A Snowy Hike into the Wilderness

Welcome to John Carr Outdoors! 

Please visit the blog and follow. The follow button can be found at the bottom of the page. 

If you are seeing this on Facebook, click the link to visit the blog to see all of the photos.

Salmon-Huckleberry Wilderness

Early morning on Memorial Day weekend found me alone at the Douglas Trailhead (a long-abandoned rock quarry) on the west side of the Salmon-Huckleberry Wilderness. It was 37 degrees with fog and drizzle.

The Trail began by climbing to the top of a ridge, providing cloud-obscured views of the upper Eagle Creek drainage to the south. Almost every step of the way rhododendrons and beargrass crowded the Trail.

Snowy trail

Soon I was on a short steep path leading to the top of 4,500-foot Wildcat Mountain, an old overgrown fire lookout site. Along the way the snow had kept building up, with about four-six inches at the summit.

After hiking downhill for awhile, I turned north on the McIntyre Ridge Trail to an open meadow with a bench. If it had been a clear day, there would have been a spectacular view of Mt. Hood.

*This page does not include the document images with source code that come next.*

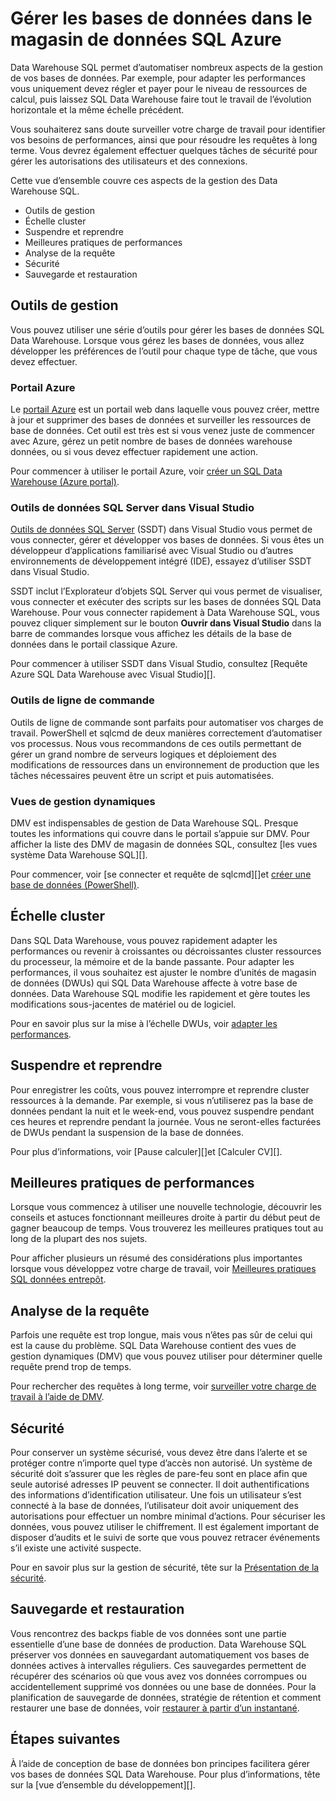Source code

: <properties
   pageTitle="Gérer les bases de données dans SQL Azure Data Warehouse | Microsoft Azure"
   description="Vue d’ensemble de la gestion des bases de données SQL Data Warehouse. Inclut les outils d’administration, DWUs et performances horizontale, résolution des problèmes de performances des requêtes, définition de stratégies de sécurité et de restaurer une base de données à partir de l’altération des données ou une panne régionale."
   services="sql-data-warehouse"
   documentationCenter="NA"
   authors="barbkess"
   manager="barbkess"
   editor=""/>

<tags
   ms.service="sql-data-warehouse"
   ms.devlang="NA"
   ms.topic="article"
   ms.tgt_pltfrm="NA"
   ms.workload="data-services"
   ms.date="08/16/2016"
   ms.author="barbkess;sonyama;"/>

# <a name="manage-databases-in-azure-sql-data-warehouse"></a>Gérer les bases de données dans le magasin de données SQL Azure

Data Warehouse SQL permet d’automatiser nombreux aspects de la gestion de vos bases de données. Par exemple, pour adapter les performances vous uniquement devez régler et payer pour le niveau de ressources de calcul, puis laissez SQL Data Warehouse faire tout le travail de l’évolution horizontale et la même échelle précédent. 

Vous souhaiterez sans doute surveiller votre charge de travail pour identifier vos besoins de performances, ainsi que pour résoudre les requêtes à long terme. Vous devrez également effectuer quelques tâches de sécurité pour gérer les autorisations des utilisateurs et des connexions.

Cette vue d’ensemble couvre ces aspects de la gestion des Data Warehouse SQL.

- Outils de gestion
- Échelle cluster
- Suspendre et reprendre
- Meilleures pratiques de performances
- Analyse de la requête
- Sécurité
- Sauvegarde et restauration

## <a name="management-tools"></a>Outils de gestion

Vous pouvez utiliser une série d’outils pour gérer les bases de données SQL Data Warehouse. Lorsque vous gérez les bases de données, vous allez développer les préférences de l’outil pour chaque type de tâche, que vous devez effectuer.

### <a name="azure-portal"></a>Portail Azure
Le [portail Azure][] est un portail web dans laquelle vous pouvez créer, mettre à jour et supprimer des bases de données et surveiller les ressources de base de données. Cet outil est très est si vous venez juste de commencer avec Azure, gérez un petit nombre de bases de données warehouse données, ou si vous devez effectuer rapidement une action.

Pour commencer à utiliser le portail Azure, voir [créer un SQL Data Warehouse (Azure portal)][].

### <a name="sql-server-data-tools-in-visual-studio"></a>Outils de données SQL Server dans Visual Studio
[Outils de données SQL Server][] (SSDT) dans Visual Studio vous permet de vous connecter, gérer et développer vos bases de données. Si vous êtes un développeur d’applications familiarisé avec Visual Studio ou d’autres environnements de développement intégré (IDE), essayez d’utiliser SSDT dans Visual Studio.

SSDT inclut l’Explorateur d’objets SQL Server qui vous permet de visualiser, vous connecter et exécuter des scripts sur les bases de données SQL Data Warehouse. Pour vous connecter rapidement à Data Warehouse SQL, vous pouvez cliquer simplement sur le bouton **Ouvrir dans Visual Studio** dans la barre de commandes lorsque vous affichez les détails de la base de données dans le portail classique Azure.  

Pour commencer à utiliser SSDT dans Visual Studio, consultez [Requête Azure SQL Data Warehouse avec Visual Studio][].

### <a name="command-line-tools"></a>Outils de ligne de commande
Outils de ligne de commande sont parfaits pour automatiser vos charges de travail.  PowerShell et sqlcmd de deux manières correctement d’automatiser vos processus.  Nous vous recommandons de ces outils permettant de gérer un grand nombre de serveurs logiques et déploiement des modifications de ressources dans un environnement de production que les tâches nécessaires peuvent être un script et puis automatisées.

### <a name="dynamic-management-views"></a>Vues de gestion dynamiques 

DMV est indispensables de gestion de Data Warehouse SQL. Presque toutes les informations qui couvre dans le portail s’appuie sur DMV. Pour afficher la liste des DMV de magasin de données SQL, consultez [les vues système Data Warehouse SQL][].

Pour commencer, voir [se connecter et requête de sqlcmd][]et [créer une base de données (PowerShell)][].

## <a name="scale-compute"></a>Échelle cluster

Dans SQL Data Warehouse, vous pouvez rapidement adapter les performances ou revenir à croissantes ou décroissantes cluster ressources du processeur, la mémoire et de la bande passante. Pour adapter les performances, il vous souhaitez est ajuster le nombre d’unités de magasin de données (DWUs) qui SQL Data Warehouse affecte à votre base de données. Data Warehouse SQL modifie les rapidement et gère toutes les modifications sous-jacentes de matériel ou de logiciel.

Pour en savoir plus sur la mise à l’échelle DWUs, voir [adapter les performances][].

##  <a name="pause-and-resume"></a>Suspendre et reprendre

Pour enregistrer les coûts, vous pouvez interrompre et reprendre cluster ressources à la demande. Par exemple, si vous n’utiliserez pas la base de données pendant la nuit et le week-end, vous pouvez suspendre pendant ces heures et reprendre pendant la journée. Vous ne seront-elles facturées de DWUs pendant la suspension de la base de données.

Pour plus d’informations, voir [Pause calculer][]et [Calculer CV][].

## <a name="performance-best-practices"></a>Meilleures pratiques de performances

Lorsque vous commencez à utiliser une nouvelle technologie, découvrir les conseils et astuces fonctionnant meilleures droite à partir du début peut de gagner beaucoup de temps.  Vous trouverez les meilleures pratiques tout au long de la plupart des nos sujets.

Pour afficher plusieurs un résumé des considérations plus importantes lorsque vous développez votre charge de travail, voir [Meilleures pratiques SQL données entrepôt][].

## <a name="query-monitoring"></a>Analyse de la requête

Parfois une requête est trop longue, mais vous n’êtes pas sûr de celui qui est la cause du problème. SQL Data Warehouse contient des vues de gestion dynamiques (DMV) que vous pouvez utiliser pour déterminer quelle requête prend trop de temps. 

Pour rechercher des requêtes à long terme, voir [surveiller votre charge de travail à l’aide de DMV][].

## <a name="security"></a>Sécurité

Pour conserver un système sécurisé, vous devez être dans l’alerte et se protéger contre n’importe quel type d’accès non autorisé. Un système de sécurité doit s’assurer que les règles de pare-feu sont en place afin que seule autorisé adresses IP peuvent se connecter. Il doit authentifications des informations d’identification utilisateur. Une fois un utilisateur s’est connecté à la base de données, l’utilisateur doit avoir uniquement des autorisations pour effectuer un nombre minimal d’actions. Pour sécuriser les données, vous pouvez utiliser le chiffrement. Il est également important de disposer d’audits et le suivi de sorte que vous pouvez retracer événements s’il existe une activité suspecte.

Pour en savoir plus sur la gestion de sécurité, tête sur la [Présentation de la sécurité][].

## <a name="backup-and-restore"></a>Sauvegarde et restauration

Vous rencontrez des backps fiable de vos données sont une partie essentielle d’une base de données de production. Data Warehouse SQL préserver vos données en sauvegardant automatiquement vos bases de données actives à intervalles réguliers. Ces sauvegardes permettent de récupérer des scénarios où que vous avez vos données corrompues ou accidentellement supprimé vos données ou une base de données.  Pour la planification de sauvegarde de données, stratégie de rétention et comment restaurer une base de données, voir [restaurer à partir d’un instantané][].

## <a name="next-steps"></a>Étapes suivantes
À l’aide de conception de base de données bon principes facilitera gérer vos bases de données SQL Data Warehouse. Pour plus d’informations, tête sur la [vue d’ensemble du développement][].

<!--Image references-->

<!--Article references-->
[Créer un SQL Data Warehouse (Azure Portal)]: sql-data-warehouse-get-started-provision.md
[Créer une base de données (PowerShell)]: sql-data-warehouse-get-started-provision-powershell
[connection]: sql-data-warehouse-develop-connections.md
[Requête SQL Azure Data Warehouse avec Visual Studio]: sql-data-warehouse-query-visual-studio.md
[Se connecter et de la requête avec sqlcmd]: sql-data-warehouse-get-started-connect-sqlcmd.md
[Vue d’ensemble de développement]: sql-data-warehouse-overview-develop.md
[Surveiller votre charge de travail à l’aide de DMV]: sql-data-warehouse-manage-monitor.md
[Cluster pause]: sql-data-warehouse-manage-compute-overview.md#pause-compute-bk
[Restaurer à partir d’un instantané]: sql-data-warehouse-restore-database-overview.md
[CV cluster]: sql-data-warehouse-manage-compute-overview.md#resume-compute-performance-bk
[Adapter les performances]: sql-data-warehouse-manage-compute-overview.md#scale-performance-bk
[Présentation de la sécurité]: sql-data-warehouse-overview-manage-security.md
[Meilleures pratiques SQL données entrepôt]: sql-data-warehouse-best-practices.md
[Vues système Data Warehouse SQL]: sql-data-warehouse-reference-tsql-system-views.md

<!--MSDN references-->
[Outils de données SQL Server]: https://msdn.microsoft.com/library/mt204009.aspx

<!--Other web references-->
[Portail Azure]: http://portal.azure.com/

To my surprise, there was a small trillium lily blooming in the snow. It takes a lot to survive above 4,000 feet.

As I hiked the two miles back to the car, I passed 13 hikers and three backpackers. Everyone was kind enough to honor the six-foot distance requirement. But, it was a sure sign that people are craving to get back out into the wilderness.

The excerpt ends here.